* **Saved entries**
#####
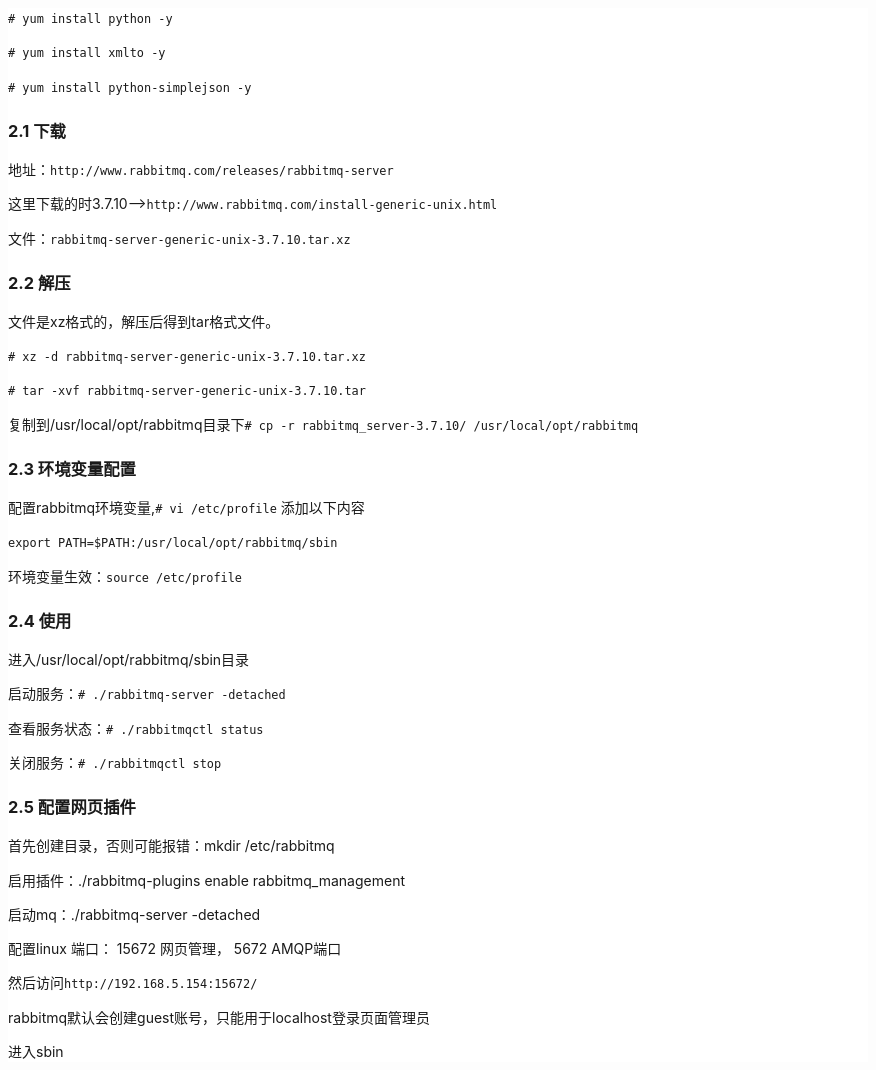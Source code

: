 `# yum install python -y`

`# yum install xmlto -y`

`# yum install python-simplejson -y`



### 2.1 下载

地址：`http://www.rabbitmq.com/releases/rabbitmq-server`

这里下载的时3.7.10-->`http://www.rabbitmq.com/install-generic-unix.html`

文件：`rabbitmq-server-generic-unix-3.7.10.tar.xz`

### 2.2 解压

文件是xz格式的，解压后得到tar格式文件。

`# xz -d rabbitmq-server-generic-unix-3.7.10.tar.xz`

`# tar -xvf rabbitmq-server-generic-unix-3.7.10.tar`

复制到/usr/local/opt/rabbitmq目录下`# cp -r rabbitmq_server-3.7.10/ /usr/local/opt/rabbitmq`

### 2.3 环境变量配置

配置rabbitmq环境变量,`# vi /etc/profile` 添加以下内容

`export PATH=$PATH:/usr/local/opt/rabbitmq/sbin`

环境变量生效：`source /etc/profile`



### 2.4 使用

进入/usr/local/opt/rabbitmq/sbin目录

启动服务：`# ./rabbitmq-server -detached`

查看服务状态：`# ./rabbitmqctl status`

关闭服务：`# ./rabbitmqctl stop `

### 2.5 配置网页插件

首先创建目录，否则可能报错：mkdir /etc/rabbitmq 

启用插件：./rabbitmq-plugins enable rabbitmq_management

启动mq：./rabbitmq-server -detached

配置linux 端口： 15672 网页管理，  5672 AMQP端口

然后访问`http://192.168.5.154:15672/`

rabbitmq默认会创建guest账号，只能用于localhost登录页面管理员

进入sbin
#####
* **Activity**
Pictures stay out; copy every entry above exactly.

* **Exercise result**
Source code

: `# yum install python -y`

`# yum install xmlto -y`

`# yum install python-simplejson -y`



### 2.1 下载

地址：`http://www.rabbitmq.com/releases/rabbitmq-server`

这里下载的时3.7.10-->`http://www.rabbitmq.com/install-generic-unix.html`

文件：`rabbitmq-server-generic-unix-3.7.10.tar.xz`

### 2.2 解压

文件是xz格式的，解压后得到tar格式文件。

`# xz -d rabbitmq-server-generic-unix-3.7.10.tar.xz`

`# tar -xvf rabbitmq-server-generic-unix-3.7.10.tar`

复制到/usr/local/opt/rabbitmq目录下`# cp -r rabbitmq_server-3.7.10/ /usr/local/opt/rabbitmq`

### 2.3 环境变量配置

配置rabbitmq环境变量,`# vi /etc/profile` 添加以下内容

`export PATH=$PATH:/usr/local/opt/rabbitmq/sbin`

环境变量生效：`source /etc/profile`



### 2.4 使用

进入/usr/local/opt/rabbitmq/sbin目录

启动服务：`# ./rabbitmq-server -detached`

查看服务状态：`# ./rabbitmqctl status`

关闭服务：`# ./rabbitmqctl stop `

### 2.5 配置网页插件

首先创建目录，否则可能报错：mkdir /etc/rabbitmq 

启用插件：./rabbitmq-plugins enable rabbitmq_management

启动mq：./rabbitmq-server -detached

配置linux 端口： 15672 网页管理，  5672 AMQP端口

然后访问`http://192.168.5.154:15672/`

rabbitmq默认会创建guest账号，只能用于localhost登录页面管理员

进入sbin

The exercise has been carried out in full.